YKP Yürütme Kurulu üyesi Alpay Durduran denizlerdeki son durumu değerlendirdi. Konu ile ilgili açıklama şöyle:
Denizlerimizde kritik durum Türkiye’nin tehditlerine azaltma yapması ile daha az tehditkâr olmaya başladı. Askeri önlemler olarak donanma hareketleriyle iş ciddi boyutlarını koruyor. Derin deniz araştırma platformunu Kıbrıs Cumhuriyeti ile antlaşma yapmış olan Noble şirketi sularımıza getirdi ve sondaja başlanacağı açıklandı. Lakin Türkiye de kendi gemi yollama hazırlığını sürdürüyor ve askeri gemilerle sondajını korumaya alacağı izlenimini veriyor.
İngiltere Kıbrıs’ın münhasır ekonomik alan olarak komşularıyla antlaşma hakkının olduğunu açıkladı ve ABD Türkiye’nin bu konudaki iddialarının bilindiğini açıklamakla yetindi. AB daha açık olarak Kıbrıs’ın haklarını tanıdığını açıkladı ve itidal tavsiye etti. Bu arada ise Türkiye NATO füze savunma sisteminin radarlarını Türkiye’ye konuşlandırma antlaşmasını imzaladı.
Gelişmelere göre Türkiye adaların kıta sahanlığı ve MEA (MEZ) hakkının olmadığı iddiasına dayanan haklarını kullanmak için girişimlerine devam edecek ve ilerde askeri müdahale dâhil siyasi girişimlerini sürdürecek. Tabii Kıbrıs’ta meşru bir hükümet yok Kıbrıslı Türkler ortak hükümete girip de meşru bir idare kurmadan MEZ tespit etmekten vazgeçilmesini de iddia etmeğe devam edecek.
Bizim idare ise buna sadece çözümü beklemelidirler demekten öte bir iddiada bulunmuyor. Muhalefet de ayni söylemi sürdürüp milli birlik beraberlik görünümü vermeye çalışıyor.
Esas dikkate almamız gerek şey bunların birlik ve beraberliklerinin Kıbrıs’ın lehine olmamasıdır.
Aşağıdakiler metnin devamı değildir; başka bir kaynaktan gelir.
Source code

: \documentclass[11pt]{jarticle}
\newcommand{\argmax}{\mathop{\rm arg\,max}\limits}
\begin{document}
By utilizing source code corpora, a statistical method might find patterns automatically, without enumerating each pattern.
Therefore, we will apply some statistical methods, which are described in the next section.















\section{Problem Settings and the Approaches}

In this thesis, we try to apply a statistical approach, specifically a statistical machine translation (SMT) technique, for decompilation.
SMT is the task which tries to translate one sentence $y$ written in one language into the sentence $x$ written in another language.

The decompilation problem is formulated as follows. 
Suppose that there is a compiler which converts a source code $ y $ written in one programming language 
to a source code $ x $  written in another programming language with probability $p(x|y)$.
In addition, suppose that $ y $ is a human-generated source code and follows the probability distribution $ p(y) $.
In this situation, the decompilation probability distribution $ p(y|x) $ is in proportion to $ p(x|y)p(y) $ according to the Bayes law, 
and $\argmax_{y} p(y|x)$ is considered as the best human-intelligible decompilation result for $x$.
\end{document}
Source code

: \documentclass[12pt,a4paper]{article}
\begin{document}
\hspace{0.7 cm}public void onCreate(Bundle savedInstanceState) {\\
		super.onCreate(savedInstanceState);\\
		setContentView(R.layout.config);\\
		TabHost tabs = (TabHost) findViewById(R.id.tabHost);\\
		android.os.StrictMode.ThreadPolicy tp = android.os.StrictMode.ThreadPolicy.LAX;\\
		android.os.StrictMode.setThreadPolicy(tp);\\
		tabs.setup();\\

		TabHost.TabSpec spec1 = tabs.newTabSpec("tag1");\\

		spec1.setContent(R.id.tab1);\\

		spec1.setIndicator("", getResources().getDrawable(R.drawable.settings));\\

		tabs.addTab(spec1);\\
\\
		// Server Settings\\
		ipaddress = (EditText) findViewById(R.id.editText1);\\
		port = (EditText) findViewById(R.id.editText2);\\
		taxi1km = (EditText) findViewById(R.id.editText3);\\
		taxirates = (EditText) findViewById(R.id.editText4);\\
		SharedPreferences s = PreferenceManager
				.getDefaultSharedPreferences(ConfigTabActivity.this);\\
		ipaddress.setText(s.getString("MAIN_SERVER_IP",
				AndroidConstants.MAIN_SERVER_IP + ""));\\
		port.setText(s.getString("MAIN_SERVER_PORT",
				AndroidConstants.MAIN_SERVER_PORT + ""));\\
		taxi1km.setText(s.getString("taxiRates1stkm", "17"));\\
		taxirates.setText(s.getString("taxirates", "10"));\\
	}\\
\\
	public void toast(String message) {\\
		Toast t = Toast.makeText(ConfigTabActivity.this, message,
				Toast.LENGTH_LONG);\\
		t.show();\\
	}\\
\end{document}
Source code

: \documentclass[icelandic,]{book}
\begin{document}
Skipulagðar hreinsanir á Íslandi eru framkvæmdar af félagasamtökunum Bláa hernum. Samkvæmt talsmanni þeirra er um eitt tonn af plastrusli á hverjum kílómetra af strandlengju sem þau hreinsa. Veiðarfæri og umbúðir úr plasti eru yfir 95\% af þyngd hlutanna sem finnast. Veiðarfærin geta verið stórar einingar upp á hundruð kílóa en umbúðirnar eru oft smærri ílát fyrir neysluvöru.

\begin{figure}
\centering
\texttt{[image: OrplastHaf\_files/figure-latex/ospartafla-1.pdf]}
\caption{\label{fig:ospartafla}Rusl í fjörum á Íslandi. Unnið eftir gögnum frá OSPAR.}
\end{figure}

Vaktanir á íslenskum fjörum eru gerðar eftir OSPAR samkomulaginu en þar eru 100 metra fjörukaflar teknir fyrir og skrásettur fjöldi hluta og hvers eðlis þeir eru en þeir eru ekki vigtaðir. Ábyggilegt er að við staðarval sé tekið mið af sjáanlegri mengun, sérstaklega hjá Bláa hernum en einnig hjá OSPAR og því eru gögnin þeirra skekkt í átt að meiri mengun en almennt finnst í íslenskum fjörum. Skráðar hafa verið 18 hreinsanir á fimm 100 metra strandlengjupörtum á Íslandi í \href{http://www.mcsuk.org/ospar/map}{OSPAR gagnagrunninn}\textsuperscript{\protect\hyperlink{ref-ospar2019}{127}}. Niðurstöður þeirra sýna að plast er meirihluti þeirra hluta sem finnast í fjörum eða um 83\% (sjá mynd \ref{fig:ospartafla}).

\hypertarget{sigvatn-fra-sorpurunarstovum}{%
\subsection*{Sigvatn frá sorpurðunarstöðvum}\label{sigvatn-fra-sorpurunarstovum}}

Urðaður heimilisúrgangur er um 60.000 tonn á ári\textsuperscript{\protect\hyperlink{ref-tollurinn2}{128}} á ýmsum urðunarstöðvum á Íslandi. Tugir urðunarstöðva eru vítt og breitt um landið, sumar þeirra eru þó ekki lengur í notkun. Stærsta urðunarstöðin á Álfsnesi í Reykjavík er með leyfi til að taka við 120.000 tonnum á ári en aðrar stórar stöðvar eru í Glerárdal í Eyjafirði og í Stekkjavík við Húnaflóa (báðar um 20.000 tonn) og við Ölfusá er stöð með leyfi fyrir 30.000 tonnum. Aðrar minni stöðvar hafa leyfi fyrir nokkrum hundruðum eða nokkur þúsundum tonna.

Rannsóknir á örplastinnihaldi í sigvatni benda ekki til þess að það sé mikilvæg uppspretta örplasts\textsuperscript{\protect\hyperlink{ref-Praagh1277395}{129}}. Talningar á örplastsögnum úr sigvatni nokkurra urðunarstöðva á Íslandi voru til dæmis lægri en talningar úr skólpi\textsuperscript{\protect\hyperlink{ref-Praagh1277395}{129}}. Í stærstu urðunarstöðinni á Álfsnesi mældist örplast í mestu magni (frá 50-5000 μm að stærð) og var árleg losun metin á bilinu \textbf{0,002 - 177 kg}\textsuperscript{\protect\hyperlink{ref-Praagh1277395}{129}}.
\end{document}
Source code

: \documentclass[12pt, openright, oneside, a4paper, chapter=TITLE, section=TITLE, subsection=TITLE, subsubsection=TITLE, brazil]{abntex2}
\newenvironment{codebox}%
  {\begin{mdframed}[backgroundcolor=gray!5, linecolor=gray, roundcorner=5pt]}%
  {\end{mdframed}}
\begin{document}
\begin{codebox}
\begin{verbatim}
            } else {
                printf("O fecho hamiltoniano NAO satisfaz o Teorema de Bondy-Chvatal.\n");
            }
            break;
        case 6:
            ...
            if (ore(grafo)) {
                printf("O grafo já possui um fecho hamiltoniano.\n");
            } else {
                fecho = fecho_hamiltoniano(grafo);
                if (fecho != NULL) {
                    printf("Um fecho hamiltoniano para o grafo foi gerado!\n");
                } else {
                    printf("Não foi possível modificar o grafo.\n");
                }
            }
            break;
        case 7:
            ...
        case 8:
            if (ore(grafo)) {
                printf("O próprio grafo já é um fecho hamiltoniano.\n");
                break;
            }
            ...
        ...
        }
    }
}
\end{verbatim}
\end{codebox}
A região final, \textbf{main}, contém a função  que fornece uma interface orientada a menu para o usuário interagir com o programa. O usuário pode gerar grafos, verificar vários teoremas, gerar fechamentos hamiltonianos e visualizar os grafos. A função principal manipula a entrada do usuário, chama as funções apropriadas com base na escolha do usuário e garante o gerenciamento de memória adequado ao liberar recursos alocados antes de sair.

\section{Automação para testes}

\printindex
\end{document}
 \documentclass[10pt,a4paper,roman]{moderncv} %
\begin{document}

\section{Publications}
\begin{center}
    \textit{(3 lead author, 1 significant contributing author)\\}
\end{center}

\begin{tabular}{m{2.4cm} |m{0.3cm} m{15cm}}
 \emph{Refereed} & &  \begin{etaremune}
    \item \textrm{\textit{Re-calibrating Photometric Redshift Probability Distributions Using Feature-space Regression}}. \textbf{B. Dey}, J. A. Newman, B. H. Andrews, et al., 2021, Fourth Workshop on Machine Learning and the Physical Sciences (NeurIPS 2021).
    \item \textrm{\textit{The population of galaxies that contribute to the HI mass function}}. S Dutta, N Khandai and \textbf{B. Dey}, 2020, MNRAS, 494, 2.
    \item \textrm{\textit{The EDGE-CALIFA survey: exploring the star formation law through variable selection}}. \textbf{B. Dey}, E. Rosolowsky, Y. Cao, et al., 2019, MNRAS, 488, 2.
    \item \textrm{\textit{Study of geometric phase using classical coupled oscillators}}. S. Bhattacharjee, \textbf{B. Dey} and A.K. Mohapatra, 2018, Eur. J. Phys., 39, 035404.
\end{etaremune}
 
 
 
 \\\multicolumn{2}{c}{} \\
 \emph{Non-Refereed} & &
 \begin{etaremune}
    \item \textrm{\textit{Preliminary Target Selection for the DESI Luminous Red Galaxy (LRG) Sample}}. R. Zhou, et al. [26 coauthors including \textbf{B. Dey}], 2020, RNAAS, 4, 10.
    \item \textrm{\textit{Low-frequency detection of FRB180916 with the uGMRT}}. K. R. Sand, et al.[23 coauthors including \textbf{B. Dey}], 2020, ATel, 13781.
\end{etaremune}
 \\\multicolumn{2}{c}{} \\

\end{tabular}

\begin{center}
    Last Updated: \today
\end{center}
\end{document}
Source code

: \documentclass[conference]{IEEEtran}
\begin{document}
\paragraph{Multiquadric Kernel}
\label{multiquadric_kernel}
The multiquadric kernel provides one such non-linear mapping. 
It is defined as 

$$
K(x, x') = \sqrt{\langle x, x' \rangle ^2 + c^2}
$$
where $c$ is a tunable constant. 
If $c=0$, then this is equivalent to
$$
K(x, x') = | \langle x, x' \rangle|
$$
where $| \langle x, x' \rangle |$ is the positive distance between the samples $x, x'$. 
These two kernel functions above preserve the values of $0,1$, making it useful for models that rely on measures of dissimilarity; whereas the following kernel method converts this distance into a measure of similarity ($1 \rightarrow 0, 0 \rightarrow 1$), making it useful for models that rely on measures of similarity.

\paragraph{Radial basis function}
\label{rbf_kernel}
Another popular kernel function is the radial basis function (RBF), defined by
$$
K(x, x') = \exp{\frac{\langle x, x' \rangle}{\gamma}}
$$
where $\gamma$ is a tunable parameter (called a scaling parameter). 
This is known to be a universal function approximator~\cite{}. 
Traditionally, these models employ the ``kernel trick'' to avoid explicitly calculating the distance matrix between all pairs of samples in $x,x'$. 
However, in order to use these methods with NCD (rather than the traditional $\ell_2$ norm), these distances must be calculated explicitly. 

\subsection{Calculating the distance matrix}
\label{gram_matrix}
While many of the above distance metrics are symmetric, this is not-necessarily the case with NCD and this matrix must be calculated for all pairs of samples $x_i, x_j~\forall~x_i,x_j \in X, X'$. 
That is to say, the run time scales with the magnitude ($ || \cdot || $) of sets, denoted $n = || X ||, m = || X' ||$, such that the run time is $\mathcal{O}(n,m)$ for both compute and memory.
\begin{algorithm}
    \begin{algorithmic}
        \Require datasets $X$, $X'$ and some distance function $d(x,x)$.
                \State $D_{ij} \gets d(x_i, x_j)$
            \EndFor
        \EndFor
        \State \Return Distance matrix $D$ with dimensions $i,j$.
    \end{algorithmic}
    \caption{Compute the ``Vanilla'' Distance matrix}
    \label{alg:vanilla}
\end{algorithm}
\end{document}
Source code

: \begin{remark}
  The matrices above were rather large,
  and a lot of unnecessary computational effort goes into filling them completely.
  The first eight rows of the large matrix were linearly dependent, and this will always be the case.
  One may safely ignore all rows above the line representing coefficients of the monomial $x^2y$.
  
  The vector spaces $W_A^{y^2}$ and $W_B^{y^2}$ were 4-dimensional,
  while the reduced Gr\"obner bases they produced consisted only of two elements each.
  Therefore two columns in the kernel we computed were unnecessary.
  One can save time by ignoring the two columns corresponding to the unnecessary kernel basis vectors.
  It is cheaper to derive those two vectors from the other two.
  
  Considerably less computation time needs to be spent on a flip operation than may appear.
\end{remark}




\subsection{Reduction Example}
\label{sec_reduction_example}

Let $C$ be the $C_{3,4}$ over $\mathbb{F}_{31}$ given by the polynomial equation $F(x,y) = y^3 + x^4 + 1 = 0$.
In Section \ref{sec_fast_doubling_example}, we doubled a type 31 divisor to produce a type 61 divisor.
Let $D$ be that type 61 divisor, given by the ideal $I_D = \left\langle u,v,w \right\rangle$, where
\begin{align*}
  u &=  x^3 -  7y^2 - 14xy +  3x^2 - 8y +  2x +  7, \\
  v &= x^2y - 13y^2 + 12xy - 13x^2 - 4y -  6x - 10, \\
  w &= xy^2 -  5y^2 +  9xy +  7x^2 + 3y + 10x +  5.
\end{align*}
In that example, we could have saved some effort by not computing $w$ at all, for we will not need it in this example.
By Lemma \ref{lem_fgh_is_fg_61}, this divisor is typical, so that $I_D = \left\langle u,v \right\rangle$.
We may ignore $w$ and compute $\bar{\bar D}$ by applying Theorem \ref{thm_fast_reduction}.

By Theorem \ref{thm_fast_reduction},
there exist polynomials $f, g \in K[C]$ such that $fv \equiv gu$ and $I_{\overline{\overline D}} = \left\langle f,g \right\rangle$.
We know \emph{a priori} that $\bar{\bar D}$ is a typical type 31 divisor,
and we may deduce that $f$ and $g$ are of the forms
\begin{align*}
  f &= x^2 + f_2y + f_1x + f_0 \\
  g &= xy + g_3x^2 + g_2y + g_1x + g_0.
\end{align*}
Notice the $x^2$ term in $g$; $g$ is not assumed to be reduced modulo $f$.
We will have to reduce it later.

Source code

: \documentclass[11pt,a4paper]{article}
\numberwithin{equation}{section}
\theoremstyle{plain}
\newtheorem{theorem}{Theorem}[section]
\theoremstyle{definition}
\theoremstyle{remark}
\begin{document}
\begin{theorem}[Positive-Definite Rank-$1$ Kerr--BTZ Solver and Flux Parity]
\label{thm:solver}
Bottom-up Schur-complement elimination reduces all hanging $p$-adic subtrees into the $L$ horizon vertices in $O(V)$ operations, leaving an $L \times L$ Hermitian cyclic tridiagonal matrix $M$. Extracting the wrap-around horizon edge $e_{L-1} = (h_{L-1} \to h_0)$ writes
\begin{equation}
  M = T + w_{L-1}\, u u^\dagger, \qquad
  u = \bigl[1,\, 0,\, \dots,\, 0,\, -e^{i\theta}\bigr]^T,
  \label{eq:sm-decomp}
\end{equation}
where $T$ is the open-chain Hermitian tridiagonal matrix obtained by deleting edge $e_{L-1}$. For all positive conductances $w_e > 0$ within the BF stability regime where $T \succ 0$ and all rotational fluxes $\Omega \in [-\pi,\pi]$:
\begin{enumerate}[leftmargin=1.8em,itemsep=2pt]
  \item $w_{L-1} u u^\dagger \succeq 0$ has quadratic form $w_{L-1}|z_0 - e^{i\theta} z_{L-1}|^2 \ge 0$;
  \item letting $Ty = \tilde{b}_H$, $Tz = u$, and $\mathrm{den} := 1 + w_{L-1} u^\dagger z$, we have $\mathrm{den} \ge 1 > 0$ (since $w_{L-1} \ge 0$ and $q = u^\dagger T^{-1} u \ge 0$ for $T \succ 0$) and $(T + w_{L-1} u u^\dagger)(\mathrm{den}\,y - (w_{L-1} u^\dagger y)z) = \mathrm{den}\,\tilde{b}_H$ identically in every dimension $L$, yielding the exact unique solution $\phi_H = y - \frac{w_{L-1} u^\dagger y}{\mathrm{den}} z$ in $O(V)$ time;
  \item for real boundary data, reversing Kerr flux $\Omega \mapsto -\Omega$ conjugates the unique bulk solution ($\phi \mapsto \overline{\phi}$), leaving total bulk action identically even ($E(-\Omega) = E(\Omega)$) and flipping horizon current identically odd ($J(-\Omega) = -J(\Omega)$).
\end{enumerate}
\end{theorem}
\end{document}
Hiç tartışmaya izin vermeden ve YKP’nin eleştirilerini görmezden gelerek tartışma açtırmayan iktidar ve muhalefetin meclis kanadı Türkiye’ye, adaların denizlerde üç mil karasuları dışında hak vermeyen iddiaya uygun olarak kuzeydeki denizdeki hakları üç mil dışında Türkiye’ye veren paylaşıma onay verdi. Haritaya bakan bu skandal paylaşımı görür. Kıbrıs’ı Meis adası gibi üç mile hapseden bu haritaya onay verenlerin ortak hükümet kurulsa Kıbrıs’a ne yapacakları bellidir.
Kıbrıs’ta çözüm olacak da bu dertler bitecek diye demeç veren ve çözüm olsun da ortaklaşa denizlerdeki servetleri Kıbrıslılar paylaşsın iddiasında olan CTP ve TDP dâhil sözde muhalefet ve diğer meclis partilerinin çözüm ile Ada’nın tümünü Türkiye’nin denetimine verecek olduklarını kanıtlamaktadırlar. Bunlarla Kıbrıslı bir çözüm hayal etmek öküz altında buzağı aramak demektir.
Tavizlere rağmen hala görüşmelerin devam etmesinin sürpriz olmadığı ortadadır.
Halkımız bunu görmeli ve ona göre hareket etmelidir.